__Data extract__:
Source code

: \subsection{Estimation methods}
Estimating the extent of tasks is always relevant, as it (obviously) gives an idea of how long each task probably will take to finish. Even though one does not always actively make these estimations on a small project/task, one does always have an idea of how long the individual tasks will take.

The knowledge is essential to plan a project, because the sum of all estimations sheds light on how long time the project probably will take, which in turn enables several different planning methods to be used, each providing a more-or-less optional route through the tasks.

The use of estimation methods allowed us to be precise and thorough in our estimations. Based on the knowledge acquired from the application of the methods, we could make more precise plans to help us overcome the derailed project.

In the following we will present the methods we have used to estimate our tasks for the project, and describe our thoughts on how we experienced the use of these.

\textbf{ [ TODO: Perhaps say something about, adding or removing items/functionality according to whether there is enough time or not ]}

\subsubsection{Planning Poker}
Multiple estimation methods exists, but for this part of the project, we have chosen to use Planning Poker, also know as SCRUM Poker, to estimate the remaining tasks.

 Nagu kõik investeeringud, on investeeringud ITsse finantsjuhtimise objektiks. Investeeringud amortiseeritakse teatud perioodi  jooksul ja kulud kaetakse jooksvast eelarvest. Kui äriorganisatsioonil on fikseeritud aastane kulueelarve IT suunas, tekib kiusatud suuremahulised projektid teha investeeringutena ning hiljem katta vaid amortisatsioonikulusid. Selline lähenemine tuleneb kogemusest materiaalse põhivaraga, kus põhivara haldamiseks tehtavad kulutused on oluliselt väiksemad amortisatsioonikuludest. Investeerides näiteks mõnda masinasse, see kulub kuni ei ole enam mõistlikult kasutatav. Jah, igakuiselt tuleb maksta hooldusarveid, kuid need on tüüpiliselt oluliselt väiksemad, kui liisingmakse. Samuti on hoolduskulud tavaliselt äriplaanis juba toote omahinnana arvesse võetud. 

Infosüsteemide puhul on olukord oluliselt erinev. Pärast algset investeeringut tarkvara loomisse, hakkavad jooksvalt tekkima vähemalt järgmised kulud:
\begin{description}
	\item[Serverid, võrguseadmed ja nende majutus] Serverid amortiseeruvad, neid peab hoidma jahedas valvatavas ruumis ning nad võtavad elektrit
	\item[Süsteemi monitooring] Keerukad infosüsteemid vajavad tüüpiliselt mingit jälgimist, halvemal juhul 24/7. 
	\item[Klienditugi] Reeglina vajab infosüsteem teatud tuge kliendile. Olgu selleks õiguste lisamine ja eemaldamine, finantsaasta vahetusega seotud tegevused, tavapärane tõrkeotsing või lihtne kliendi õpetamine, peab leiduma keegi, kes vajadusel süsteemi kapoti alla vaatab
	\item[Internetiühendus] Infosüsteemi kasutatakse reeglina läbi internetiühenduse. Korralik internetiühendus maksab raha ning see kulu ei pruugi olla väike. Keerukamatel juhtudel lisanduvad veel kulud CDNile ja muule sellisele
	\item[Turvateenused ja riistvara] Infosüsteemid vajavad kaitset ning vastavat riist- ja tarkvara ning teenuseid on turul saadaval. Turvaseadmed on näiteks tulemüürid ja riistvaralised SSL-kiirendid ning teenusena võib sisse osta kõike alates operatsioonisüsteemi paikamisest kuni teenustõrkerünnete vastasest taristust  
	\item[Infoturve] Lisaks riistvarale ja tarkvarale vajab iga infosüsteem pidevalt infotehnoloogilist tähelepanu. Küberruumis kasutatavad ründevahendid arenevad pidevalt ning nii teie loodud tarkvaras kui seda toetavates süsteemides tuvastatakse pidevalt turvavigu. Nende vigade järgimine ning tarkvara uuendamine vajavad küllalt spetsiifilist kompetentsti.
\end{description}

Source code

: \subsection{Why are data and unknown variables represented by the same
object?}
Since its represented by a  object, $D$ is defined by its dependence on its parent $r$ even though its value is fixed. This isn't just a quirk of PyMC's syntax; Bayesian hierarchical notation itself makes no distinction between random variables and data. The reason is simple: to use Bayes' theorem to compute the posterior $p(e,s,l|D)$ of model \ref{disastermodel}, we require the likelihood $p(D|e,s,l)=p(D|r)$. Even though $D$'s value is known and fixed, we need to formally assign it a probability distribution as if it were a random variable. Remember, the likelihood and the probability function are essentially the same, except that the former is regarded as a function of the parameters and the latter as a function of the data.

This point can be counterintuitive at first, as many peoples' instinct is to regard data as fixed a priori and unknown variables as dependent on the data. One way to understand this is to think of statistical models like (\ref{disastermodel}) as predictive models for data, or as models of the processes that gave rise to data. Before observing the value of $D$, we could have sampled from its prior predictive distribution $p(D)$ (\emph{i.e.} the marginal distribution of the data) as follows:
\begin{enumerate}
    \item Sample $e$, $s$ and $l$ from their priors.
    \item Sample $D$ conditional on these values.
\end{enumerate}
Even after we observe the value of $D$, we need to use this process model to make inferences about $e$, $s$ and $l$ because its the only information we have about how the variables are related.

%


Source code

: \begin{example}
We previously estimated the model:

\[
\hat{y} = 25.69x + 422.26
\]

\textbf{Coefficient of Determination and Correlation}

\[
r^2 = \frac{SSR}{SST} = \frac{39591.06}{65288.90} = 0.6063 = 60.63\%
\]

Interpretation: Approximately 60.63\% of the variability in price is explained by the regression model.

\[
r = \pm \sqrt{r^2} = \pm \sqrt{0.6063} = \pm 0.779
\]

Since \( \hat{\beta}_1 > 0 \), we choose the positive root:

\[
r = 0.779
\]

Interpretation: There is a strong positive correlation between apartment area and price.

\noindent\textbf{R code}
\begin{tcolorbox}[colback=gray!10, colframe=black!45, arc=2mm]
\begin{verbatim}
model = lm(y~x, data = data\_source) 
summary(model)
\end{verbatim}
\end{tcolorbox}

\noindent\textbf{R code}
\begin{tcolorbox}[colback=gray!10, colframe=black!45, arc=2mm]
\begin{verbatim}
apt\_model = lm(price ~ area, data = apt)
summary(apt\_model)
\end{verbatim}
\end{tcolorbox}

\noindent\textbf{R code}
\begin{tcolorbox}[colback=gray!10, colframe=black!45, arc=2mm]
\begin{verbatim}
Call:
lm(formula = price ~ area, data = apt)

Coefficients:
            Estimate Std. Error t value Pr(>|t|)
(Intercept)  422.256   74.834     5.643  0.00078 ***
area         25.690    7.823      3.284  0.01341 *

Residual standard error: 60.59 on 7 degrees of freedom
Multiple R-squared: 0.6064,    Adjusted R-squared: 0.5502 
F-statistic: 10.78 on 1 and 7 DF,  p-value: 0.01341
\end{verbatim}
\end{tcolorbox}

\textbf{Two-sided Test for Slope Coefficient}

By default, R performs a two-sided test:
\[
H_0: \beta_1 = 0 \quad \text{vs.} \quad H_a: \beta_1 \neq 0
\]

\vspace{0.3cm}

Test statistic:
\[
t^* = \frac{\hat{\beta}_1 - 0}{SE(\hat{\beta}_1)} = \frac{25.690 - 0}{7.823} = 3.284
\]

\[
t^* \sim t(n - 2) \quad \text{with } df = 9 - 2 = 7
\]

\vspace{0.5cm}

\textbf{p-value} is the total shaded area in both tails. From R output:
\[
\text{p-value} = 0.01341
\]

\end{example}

__Aim of the task__: Scan the entries for lines with the string "positive". Report only how many there are.

__Output of the exercise__: 2